Since the average American eats about 125 pounds of potatoes and potato products each year, Irish potatoes are one of America’s most popular vegetables. Irish potatoes are a cool season crop; they grow best in early spring and late fall when the days are warm and the nights are cool. Although the potato is a cool-season crop and the edible part of the plant is an underground stem called a tuber (not a root), the tops of the plant will not withstand frost. Potatoes need full sun for best production.
Soil Preparation and Fertilization
Potatoes do best in a loose, well-drained, slightly acid soil. Poorly drained soils often cause poor stands and low yields. Heavy soils can cause tubers to be small and rough.
Remove rocks, large sticks and trash from the soil before spading. Spade the soil 8-12 inches deep. Turn the soil over to cover all plant material. Work the soil into beds 10-12 inches high and 36 inches apart (see Figure 1). Bedding is very important for drainage.
Because potatoes need adequate fertilizer in early season, apply most of the fertilizer just before planting. Use 2 to 3 pounds of complete fertilizer such as 10-20-10 for each 30 feet of row in bands 2 inches to each side and 1 inch below the seed piece. The fertilizer should not touch the seed piece.
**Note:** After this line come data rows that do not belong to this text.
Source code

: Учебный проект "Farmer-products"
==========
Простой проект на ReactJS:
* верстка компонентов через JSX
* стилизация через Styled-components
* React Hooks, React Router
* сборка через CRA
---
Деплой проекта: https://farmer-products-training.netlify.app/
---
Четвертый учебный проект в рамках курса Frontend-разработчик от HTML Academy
To apply the fertilizer, flatten the beds so they are 6 to 8 inches high and 10 to 12 inches wide (see Figure 2).
Using the corner of a hoe or stick, open a trench about 4 inches deep on each side of the bed. Apply half of the fertilizer (about 2 cups for each 30 feet of row) in each trench. The seed pieces will be planted in a row between the two bands of fertilizer (see Figure 3).